The plaintiff-respondent was involved in the automobile accident. Although his car was insured by the defendant-appellant, the other vehicle was not insured. The passengers in his car commenced a suit against him, Farmers Insurance Exchange (his insurer), and the uninsured driver. The uninsured motorist cross-complained for his personal damages and for contribution. The plaintiff-respondent cross-complained against the uninsured motorist for contribution only. A verdict was entered on May 5, 1972, finding the plaintiff 60 percent causally negligent and the uninsured motorist 40 percent negligent. Prior to trial the plaintiff had requested that Farmers agree to or arbitrate his claim for personal injuries under the uninsured motorist provisions of his policy. The company declined to make a decision until after the conclusion of the suit by the passengers. When the company thereafter refused to arbitrate and disclaimed liability on the basis of the outcome of the lawsuit, the plaintiff obtained a court order requiring the company to proceed with arbitration according to the terms of the policy with the plaintiff-respondent. The defendant appeals.
The issue that is dispositive of this appeal is whether the order directing arbitration in this case is appealable.
It is always the duty of this court in considering any appeal to resolve, even sua sponte, the initial question of whether the order involved on the appeal is, in fact, appealable, because, of course, this goes to the very jurisdiction of the court to hear the appeal.
In re Interest of F. R. W. (a minor) (1973), 61 Wis.2d 193, 212 N.W.2d 130; Gallagher v. Schernecker (1973), 60 Wis.2d 143, 208 N.W.2d 437; Teamsters Union Local 695 v. Waukesha County (1973), 57 Wis.2d 62, 203 N.W.2d 707; Estate of Hillery (1970), 46 Wis.2d 689, 696, 176 N.W.2d 376.

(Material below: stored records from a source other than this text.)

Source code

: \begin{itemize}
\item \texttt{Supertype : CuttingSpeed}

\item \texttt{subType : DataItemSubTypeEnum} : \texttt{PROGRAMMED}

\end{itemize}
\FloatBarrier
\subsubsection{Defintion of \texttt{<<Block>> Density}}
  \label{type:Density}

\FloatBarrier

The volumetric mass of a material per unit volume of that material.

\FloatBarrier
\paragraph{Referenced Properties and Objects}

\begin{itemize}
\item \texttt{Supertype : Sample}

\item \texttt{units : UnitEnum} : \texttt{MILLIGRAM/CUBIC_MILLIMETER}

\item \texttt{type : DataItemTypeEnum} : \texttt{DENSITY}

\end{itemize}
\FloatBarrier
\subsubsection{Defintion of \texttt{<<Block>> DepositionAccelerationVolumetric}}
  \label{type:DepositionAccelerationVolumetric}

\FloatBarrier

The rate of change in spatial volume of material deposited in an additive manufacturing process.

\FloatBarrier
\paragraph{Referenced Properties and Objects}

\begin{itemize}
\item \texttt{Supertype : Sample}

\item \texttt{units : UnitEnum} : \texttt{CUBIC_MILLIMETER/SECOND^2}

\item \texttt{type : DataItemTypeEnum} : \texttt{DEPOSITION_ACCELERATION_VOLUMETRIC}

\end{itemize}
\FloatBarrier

Under the terms of sec. 298.15, Stats., an order to proceed with arbitration is not appealable. That section provides as follows:
"298.15 Appeal from order or judgment. An appeal may be taken from an order confirming, modifying, correcting or vacating an award, or from a judgment entered upon an award, as from an order or judgment in an action."
In a recent case we held
". . . Under the construction given the statute, such issues [any and all objections to referral and award] may be raised by either party, following the resort to arbitration, but not before." By the Court. — Appeal dismissed.
Teamsters Union Local 695 v. Waukesha County, supra, footnote 1, at page 70.